Während Gusenbauer noch von 100.000 Ganztagsschulplätzen bis 2010 träume, würde unter Bildungsministerin
Elisabeth Gehrer bereits im nächsten Schuljahr die Zahl von 60.000 Tagesbetreuungsplätzen erreicht. "Wir
schaffen flächendeckend flexible Angebote und haben darüber hinaus die erforderlichen Finanzmittel bereits
sichergestellt", betonte der ÖVP- Bildungssprecher. Die SPÖ verharre hingegen weiterhin in einer
"Fundamentalopposition, die sie nicht nur als nicht regierungsfähig, sondern auch als nicht oppositionsfähig
entlarvt".
Zu behaupten, dass die Neuordnung des Förderunterrichts, wie sie gerade passiere, auf die in Österreich
zu hohen Nachhilfekosten keinen Einfluss haben werde, beweise die blanke Unkenntnis des SPÖ- Vorsitzenden
in Bildungsfragen. "Gusenbauer sollte sich vielleicht lieber einmal die Frage stellen, warum der Anteil an
Nachhilfestunden gerade in Wien am höchsten von allen Bundesländern ist", so Amon.
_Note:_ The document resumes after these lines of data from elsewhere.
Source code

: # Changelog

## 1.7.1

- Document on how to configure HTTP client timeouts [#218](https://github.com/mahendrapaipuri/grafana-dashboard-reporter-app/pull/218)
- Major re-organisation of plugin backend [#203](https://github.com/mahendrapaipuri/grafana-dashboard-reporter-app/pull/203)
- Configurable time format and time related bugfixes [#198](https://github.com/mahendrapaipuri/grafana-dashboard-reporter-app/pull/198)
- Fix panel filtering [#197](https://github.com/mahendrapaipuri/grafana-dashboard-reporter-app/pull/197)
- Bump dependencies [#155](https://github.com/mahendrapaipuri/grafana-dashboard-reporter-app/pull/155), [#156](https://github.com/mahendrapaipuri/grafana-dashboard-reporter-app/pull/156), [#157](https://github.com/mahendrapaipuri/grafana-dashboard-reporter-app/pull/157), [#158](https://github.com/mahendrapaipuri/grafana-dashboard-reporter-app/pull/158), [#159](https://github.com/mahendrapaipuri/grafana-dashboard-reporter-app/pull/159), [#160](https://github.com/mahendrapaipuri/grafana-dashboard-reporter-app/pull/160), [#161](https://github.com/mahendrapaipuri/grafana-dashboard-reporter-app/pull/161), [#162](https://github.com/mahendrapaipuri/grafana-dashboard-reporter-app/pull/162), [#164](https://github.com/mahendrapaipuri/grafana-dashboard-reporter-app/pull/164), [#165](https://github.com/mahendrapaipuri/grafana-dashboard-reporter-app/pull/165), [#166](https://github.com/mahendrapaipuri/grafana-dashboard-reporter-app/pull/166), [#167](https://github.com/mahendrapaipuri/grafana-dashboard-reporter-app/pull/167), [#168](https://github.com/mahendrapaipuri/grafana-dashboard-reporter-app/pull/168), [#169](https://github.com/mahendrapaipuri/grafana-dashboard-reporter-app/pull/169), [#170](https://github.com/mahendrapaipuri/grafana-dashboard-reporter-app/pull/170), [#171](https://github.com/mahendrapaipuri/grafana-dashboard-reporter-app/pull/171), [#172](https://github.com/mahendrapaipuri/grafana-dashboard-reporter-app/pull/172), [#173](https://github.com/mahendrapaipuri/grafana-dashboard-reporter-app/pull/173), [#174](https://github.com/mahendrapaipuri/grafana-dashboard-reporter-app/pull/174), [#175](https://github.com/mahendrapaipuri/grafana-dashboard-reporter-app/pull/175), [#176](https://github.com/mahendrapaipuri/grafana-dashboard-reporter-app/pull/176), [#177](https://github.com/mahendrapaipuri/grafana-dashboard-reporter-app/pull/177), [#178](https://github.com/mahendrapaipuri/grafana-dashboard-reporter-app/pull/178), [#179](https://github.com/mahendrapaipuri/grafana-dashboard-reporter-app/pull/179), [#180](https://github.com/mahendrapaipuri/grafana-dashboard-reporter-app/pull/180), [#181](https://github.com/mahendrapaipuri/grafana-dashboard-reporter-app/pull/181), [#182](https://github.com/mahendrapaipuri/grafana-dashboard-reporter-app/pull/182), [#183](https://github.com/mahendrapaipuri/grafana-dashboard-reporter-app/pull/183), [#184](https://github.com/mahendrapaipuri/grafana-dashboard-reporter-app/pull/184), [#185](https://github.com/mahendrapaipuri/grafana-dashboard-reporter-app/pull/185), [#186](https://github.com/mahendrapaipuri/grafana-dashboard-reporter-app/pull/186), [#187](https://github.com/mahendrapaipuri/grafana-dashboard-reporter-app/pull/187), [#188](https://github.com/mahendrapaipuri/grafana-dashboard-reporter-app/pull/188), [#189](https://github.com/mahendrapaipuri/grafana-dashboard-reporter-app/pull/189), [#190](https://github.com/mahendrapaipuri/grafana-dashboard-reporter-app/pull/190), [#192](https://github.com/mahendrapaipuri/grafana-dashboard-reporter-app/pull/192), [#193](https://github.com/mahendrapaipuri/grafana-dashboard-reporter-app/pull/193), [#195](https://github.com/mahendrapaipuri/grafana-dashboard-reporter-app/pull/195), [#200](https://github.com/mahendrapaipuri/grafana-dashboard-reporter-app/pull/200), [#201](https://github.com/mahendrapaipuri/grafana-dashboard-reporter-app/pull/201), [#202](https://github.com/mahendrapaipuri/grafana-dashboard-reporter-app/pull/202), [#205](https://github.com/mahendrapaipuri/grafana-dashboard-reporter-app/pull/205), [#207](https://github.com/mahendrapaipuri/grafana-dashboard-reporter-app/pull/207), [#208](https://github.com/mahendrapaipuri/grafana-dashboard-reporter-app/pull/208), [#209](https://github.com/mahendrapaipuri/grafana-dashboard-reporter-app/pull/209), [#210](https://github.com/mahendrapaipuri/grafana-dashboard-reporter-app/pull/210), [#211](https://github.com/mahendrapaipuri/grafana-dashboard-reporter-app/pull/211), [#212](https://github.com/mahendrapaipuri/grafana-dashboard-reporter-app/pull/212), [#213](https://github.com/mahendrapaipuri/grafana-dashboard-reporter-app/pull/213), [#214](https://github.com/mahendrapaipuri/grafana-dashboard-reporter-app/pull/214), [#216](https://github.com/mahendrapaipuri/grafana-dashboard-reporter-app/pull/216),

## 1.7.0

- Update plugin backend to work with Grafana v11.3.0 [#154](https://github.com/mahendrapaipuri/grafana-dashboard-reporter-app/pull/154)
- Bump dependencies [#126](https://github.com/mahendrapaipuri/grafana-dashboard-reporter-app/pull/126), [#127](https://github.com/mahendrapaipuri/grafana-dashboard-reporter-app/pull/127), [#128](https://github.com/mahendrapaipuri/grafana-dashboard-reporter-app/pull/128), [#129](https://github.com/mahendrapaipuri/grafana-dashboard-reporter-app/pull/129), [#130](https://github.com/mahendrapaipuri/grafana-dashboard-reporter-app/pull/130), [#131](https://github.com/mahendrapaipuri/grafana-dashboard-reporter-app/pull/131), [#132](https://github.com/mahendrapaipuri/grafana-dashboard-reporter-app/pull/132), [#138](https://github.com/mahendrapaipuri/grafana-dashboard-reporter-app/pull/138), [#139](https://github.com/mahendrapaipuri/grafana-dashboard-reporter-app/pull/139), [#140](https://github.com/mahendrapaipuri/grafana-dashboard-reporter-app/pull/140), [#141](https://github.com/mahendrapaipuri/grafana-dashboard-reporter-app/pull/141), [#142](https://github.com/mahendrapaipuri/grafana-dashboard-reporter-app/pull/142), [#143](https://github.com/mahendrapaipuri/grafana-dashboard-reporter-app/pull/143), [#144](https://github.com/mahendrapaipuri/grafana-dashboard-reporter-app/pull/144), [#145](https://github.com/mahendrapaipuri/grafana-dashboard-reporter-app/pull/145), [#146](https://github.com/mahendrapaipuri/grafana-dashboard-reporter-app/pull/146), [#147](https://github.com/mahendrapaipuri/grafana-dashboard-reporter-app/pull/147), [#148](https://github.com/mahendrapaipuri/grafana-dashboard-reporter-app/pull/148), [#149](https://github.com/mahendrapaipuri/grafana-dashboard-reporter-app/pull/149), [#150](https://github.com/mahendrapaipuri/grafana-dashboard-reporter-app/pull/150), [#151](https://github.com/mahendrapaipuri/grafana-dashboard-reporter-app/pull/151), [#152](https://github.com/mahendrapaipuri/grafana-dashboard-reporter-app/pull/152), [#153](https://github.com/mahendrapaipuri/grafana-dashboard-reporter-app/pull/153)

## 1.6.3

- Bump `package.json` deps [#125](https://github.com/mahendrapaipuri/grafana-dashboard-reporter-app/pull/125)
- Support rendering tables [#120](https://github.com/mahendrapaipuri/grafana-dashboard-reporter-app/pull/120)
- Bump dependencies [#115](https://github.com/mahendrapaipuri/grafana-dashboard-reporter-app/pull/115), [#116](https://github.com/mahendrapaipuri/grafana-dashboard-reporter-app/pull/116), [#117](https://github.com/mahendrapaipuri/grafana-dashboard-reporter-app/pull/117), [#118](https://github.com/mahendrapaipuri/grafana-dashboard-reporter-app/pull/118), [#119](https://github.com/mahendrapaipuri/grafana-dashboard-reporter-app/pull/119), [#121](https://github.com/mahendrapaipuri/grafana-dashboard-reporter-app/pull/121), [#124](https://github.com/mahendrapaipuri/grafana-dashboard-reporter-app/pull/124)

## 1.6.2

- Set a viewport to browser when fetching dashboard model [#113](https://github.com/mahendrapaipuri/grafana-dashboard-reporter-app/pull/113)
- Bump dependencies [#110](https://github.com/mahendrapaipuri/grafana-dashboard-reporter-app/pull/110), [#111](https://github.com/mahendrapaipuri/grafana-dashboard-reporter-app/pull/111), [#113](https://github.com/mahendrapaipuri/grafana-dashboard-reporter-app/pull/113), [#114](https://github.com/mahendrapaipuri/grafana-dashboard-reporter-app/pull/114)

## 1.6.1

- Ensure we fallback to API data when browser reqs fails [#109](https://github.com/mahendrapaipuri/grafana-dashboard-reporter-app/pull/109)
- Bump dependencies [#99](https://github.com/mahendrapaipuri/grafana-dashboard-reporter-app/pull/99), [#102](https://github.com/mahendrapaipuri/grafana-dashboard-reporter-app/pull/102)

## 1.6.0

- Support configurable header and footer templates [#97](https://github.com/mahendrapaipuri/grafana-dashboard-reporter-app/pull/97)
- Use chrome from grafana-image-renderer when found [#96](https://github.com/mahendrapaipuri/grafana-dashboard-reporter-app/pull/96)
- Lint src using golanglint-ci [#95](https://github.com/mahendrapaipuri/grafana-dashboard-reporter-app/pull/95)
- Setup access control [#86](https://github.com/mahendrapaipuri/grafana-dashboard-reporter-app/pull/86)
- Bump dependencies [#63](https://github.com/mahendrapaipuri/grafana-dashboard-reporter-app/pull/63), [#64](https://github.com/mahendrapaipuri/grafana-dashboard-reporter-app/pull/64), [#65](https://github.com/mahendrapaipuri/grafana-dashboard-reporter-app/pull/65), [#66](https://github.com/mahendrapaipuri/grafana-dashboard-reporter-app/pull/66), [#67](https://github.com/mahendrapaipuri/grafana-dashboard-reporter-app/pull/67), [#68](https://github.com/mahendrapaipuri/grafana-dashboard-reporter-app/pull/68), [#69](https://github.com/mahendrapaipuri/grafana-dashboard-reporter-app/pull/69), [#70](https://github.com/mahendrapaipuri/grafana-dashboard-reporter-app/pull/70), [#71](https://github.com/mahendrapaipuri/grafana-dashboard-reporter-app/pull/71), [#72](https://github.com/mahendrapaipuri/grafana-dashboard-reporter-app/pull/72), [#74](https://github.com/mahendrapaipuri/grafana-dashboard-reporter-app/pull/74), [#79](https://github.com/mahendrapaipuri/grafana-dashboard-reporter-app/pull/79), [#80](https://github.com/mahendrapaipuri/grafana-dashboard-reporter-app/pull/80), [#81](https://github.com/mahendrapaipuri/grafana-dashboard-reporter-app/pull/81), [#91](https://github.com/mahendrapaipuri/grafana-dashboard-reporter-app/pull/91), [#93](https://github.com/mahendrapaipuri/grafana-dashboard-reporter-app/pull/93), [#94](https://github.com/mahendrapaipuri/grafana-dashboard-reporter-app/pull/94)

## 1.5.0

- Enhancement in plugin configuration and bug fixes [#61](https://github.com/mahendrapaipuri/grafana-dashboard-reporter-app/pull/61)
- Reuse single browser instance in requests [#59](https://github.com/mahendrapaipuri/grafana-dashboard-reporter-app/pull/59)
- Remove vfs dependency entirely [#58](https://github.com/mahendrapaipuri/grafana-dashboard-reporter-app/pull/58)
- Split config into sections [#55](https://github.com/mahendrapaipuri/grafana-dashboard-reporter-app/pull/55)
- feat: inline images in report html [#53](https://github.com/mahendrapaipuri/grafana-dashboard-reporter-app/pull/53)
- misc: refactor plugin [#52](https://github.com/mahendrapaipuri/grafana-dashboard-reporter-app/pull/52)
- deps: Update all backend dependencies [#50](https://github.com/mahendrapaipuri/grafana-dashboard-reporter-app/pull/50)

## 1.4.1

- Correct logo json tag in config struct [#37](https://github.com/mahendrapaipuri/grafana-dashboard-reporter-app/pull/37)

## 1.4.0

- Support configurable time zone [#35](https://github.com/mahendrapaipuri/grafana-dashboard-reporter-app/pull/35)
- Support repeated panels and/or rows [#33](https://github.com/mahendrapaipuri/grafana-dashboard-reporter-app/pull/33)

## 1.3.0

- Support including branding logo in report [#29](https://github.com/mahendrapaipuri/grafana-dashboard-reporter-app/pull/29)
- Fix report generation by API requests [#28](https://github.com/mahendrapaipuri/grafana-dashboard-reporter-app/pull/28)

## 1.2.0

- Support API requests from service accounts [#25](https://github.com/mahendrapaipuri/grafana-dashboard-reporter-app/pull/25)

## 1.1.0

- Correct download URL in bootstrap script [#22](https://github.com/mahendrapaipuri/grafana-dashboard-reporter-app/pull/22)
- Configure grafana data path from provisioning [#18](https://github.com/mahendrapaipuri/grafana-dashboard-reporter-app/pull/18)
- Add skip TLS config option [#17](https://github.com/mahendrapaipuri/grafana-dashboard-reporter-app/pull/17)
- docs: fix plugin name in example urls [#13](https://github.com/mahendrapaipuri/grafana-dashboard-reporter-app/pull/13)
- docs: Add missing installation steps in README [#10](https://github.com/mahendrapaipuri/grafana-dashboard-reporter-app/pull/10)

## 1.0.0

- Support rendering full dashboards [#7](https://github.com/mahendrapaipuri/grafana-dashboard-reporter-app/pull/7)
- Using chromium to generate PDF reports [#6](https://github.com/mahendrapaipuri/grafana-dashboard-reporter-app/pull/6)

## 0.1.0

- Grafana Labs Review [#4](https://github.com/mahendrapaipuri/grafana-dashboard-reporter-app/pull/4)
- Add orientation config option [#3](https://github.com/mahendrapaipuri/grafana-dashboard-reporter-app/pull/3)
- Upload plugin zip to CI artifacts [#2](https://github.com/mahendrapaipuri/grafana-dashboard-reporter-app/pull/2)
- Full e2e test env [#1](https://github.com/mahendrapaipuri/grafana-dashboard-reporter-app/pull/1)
Der SPÖ-Vorsitzende
möge so ehrlich sein, und sich damit befassen, ob diese Tatsache nicht vielleicht mit der verfehlten Bildungspolitik
der SPÖ in der Bundeshauptstadt zu tun habe, "wo mit aller Gewalt Hauptschulen zerschlagen werden und
in den AHS-Unterstufen das ideologische Modell der undifferenzierten Gesamtschule verwirklicht wird, die überall
auf der Welt bereits als falsches Modell erkannt wurde", sagte der ÖVP-Bildungssprecher.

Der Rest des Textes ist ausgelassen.